| Material for this task |
________________________

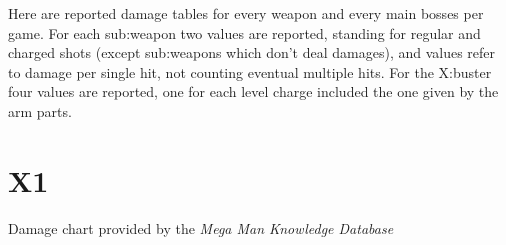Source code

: Here are reported damage tables for every weapon and every main bosses per game. For each sub:weapon two values are reported, standing for regular and charged shots (except sub:weapons which don't deal damages), and values refer to damage per single hit, not counting eventual multiple hits. For the X:buster four values are reported, one for each level charge included the one given by the arm parts.
\section{X1}
Damage chart provided by the \emph{Mega Man Knowledge Database}~\cite{wiki:damage_chart_X1}

\begin{table}[htp]
\end{table}
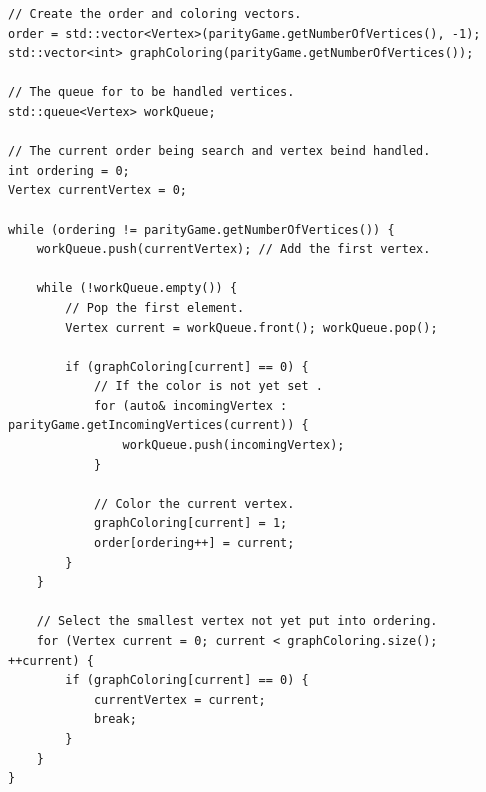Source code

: \documentclass[10pt,a4paper]{article}
\begin{document}
\begin{verbatim}
// Create the order and coloring vectors.
order = std::vector<Vertex>(parityGame.getNumberOfVertices(), -1);
std::vector<int> graphColoring(parityGame.getNumberOfVertices());

// The queue for to be handled vertices.
std::queue<Vertex> workQueue;

// The current order being search and vertex beind handled.
int ordering = 0;
Vertex currentVertex = 0;

while (ordering != parityGame.getNumberOfVertices()) {
	workQueue.push(currentVertex); // Add the first vertex.

    while (!workQueue.empty()) {
    	// Pop the first element.
        Vertex current = workQueue.front(); workQueue.pop();

        if (graphColoring[current] == 0) {
        	// If the color is not yet set .
            for (auto& incomingVertex : parityGame.getIncomingVertices(current)) {
            	workQueue.push(incomingVertex);
            }

            // Color the current vertex.
            graphColoring[current] = 1;
            order[ordering++] = current;
        }
    }

    // Select the smallest vertex not yet put into ordering.
    for (Vertex current = 0; current < graphColoring.size(); ++current) {
    	if (graphColoring[current] == 0) {
        	currentVertex = current;
            break;
        }
    }
}
\end{verbatim}
\end{document}
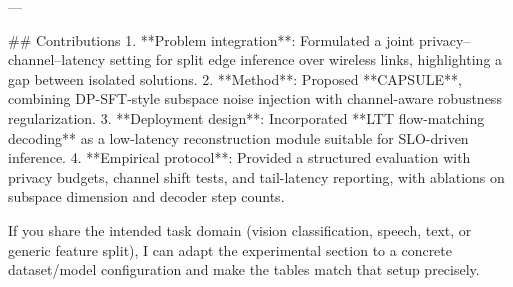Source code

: ---

## Contributions  
1. **Problem integration**: Formulated a joint privacy–channel–latency setting for split edge inference over wireless links, highlighting a gap between isolated solutions.  
2. **Method**: Proposed **CAPSULE**, combining DP-SFT-style subspace noise injection with channel-aware robustness regularization.  
3. **Deployment design**: Incorporated **LTT flow-matching decoding** as a low-latency reconstruction module suitable for SLO-driven inference.  
4. **Empirical protocol**: Provided a structured evaluation with privacy budgets, channel shift tests, and tail-latency reporting, with ablations on subspace dimension and decoder step counts.

If you share the intended task domain (vision classification, speech, text, or generic feature split), I can adapt the experimental section to a concrete dataset/model configuration and make the tables match that setup precisely.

________________________

| Required work |
Above, find the line holding "int ordering = 0;" and the line holding "1. **Problem integration**: Formulated". Print exactly those two lines and every line between them, but no pictures.

| Solution to this task |
int ordering = 0;
Vertex currentVertex = 0;

while (ordering != parityGame.getNumberOfVertices()) {
	workQueue.push(currentVertex); // Add the first vertex.

    while (!workQueue.empty()) {
    	// Pop the first element.
        Vertex current = workQueue.front(); workQueue.pop();

        if (graphColoring[current] == 0) {
        	// If the color is not yet set .
            for (auto& incomingVertex : parityGame.getIncomingVertices(current)) {
            	workQueue.push(incomingVertex);
            }

            // Color the current vertex.
            graphColoring[current] = 1;
            order[ordering++] = current;
        }
    }

    // Select the smallest vertex not yet put into ordering.
    for (Vertex current = 0; current < graphColoring.size(); ++current) {
    	if (graphColoring[current] == 0) {
        	currentVertex = current;
            break;
        }
    }
}
\end{verbatim}
\end{document}
Source code

: ---

## Contributions  
1. **Problem integration**: Formulated a joint privacy–channel–latency setting for split edge inference over wireless links, highlighting a gap between isolated solutions.  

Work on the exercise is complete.